### DATA UNDER STUDY:
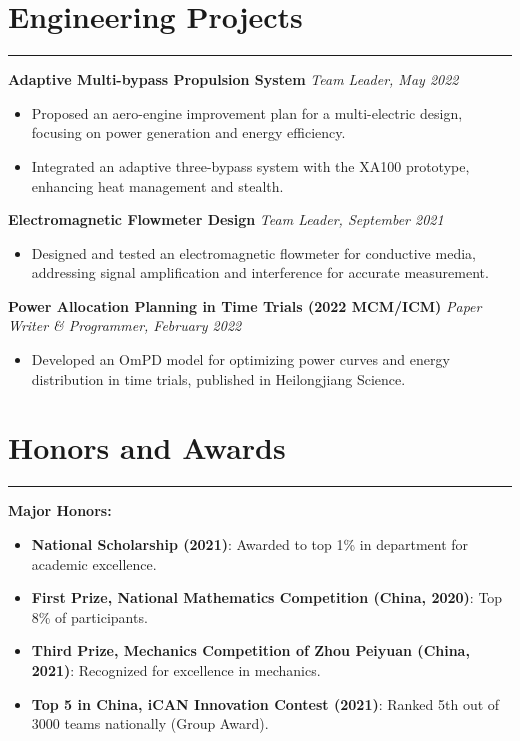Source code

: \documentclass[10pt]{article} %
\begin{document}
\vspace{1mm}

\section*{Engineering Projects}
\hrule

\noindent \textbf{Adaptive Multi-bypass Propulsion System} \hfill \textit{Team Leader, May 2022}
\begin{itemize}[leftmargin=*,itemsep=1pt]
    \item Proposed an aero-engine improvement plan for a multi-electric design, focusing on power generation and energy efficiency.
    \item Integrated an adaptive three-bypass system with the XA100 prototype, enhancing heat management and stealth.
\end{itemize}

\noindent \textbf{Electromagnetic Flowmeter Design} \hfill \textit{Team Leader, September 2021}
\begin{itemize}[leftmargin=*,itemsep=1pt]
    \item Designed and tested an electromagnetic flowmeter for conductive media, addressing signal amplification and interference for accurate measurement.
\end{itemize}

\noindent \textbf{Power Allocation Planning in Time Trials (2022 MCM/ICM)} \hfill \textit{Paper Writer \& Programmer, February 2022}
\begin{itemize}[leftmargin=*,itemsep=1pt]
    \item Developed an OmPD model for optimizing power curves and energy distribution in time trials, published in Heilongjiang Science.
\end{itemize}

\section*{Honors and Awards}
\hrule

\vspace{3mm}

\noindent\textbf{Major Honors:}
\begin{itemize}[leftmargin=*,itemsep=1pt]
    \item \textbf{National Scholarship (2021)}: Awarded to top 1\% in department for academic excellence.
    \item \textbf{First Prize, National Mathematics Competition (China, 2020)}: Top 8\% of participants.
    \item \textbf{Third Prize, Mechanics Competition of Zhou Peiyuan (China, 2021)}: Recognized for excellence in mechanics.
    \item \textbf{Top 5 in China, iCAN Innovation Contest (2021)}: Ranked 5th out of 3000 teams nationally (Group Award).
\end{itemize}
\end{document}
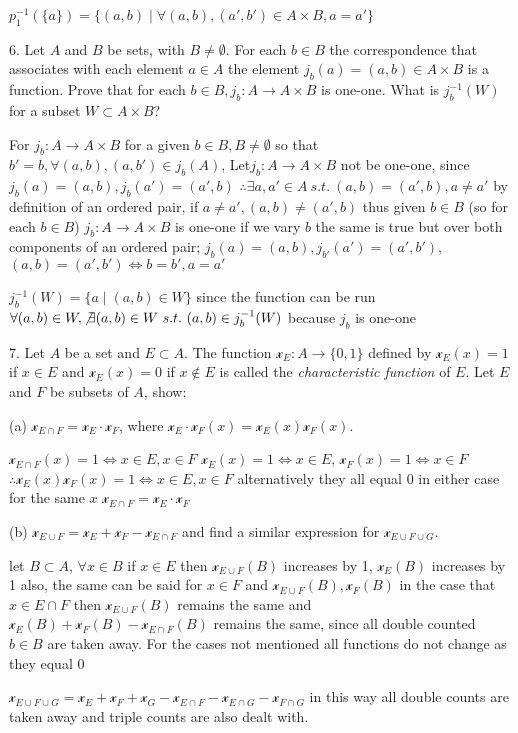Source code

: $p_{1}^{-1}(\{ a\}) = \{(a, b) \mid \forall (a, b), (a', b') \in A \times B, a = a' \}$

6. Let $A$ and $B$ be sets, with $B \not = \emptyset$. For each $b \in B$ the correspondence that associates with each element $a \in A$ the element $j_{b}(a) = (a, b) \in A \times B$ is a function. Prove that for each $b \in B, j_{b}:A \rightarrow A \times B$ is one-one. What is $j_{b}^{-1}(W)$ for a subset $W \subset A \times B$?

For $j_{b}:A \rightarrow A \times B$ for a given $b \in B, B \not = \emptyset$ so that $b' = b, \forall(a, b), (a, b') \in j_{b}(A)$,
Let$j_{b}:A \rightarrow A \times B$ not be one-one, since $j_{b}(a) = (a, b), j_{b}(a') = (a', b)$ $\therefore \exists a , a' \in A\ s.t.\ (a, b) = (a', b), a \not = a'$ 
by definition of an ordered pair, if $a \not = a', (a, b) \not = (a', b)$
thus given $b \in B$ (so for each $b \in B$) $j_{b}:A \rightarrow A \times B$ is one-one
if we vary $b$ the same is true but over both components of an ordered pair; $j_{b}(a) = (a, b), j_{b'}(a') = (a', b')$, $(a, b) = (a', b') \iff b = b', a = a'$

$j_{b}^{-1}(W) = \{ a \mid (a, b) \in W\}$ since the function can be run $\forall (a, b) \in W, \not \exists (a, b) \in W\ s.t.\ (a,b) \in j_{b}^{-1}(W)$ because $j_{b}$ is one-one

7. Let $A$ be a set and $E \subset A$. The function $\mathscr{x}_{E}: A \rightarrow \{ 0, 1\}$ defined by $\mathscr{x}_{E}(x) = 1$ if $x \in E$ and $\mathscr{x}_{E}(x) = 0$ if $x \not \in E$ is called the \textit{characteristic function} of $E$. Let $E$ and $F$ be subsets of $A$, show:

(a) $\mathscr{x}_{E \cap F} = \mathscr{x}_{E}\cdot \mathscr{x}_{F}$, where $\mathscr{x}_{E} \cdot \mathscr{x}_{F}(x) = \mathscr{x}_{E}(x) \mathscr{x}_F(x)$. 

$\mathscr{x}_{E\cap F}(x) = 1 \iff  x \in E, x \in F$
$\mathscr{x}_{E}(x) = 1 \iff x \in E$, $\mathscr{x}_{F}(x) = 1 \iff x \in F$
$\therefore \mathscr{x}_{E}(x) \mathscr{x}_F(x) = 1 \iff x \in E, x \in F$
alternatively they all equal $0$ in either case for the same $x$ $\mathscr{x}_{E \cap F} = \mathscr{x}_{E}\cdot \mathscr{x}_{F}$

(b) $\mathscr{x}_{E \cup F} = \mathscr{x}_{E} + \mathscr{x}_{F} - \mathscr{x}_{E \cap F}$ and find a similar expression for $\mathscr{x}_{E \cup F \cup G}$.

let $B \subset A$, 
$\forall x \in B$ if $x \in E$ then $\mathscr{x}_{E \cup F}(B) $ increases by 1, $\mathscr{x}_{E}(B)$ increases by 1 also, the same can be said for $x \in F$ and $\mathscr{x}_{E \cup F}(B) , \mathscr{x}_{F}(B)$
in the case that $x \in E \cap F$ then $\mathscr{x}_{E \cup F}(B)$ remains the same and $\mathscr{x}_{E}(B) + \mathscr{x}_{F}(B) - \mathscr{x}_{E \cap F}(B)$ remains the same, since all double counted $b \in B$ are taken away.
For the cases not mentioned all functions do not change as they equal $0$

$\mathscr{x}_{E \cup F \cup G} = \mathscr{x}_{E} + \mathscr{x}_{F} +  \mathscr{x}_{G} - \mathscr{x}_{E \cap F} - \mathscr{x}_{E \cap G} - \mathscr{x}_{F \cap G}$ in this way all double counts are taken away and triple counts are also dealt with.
...
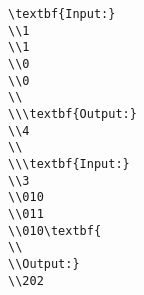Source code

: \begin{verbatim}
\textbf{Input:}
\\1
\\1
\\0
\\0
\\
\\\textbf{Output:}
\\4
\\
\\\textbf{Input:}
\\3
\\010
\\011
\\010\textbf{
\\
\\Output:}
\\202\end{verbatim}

### TASK DESCRIPTION:
Find the count of lines in the data above where the string "away" occurs. Provide that number alone.

### TASK ANSWER:
2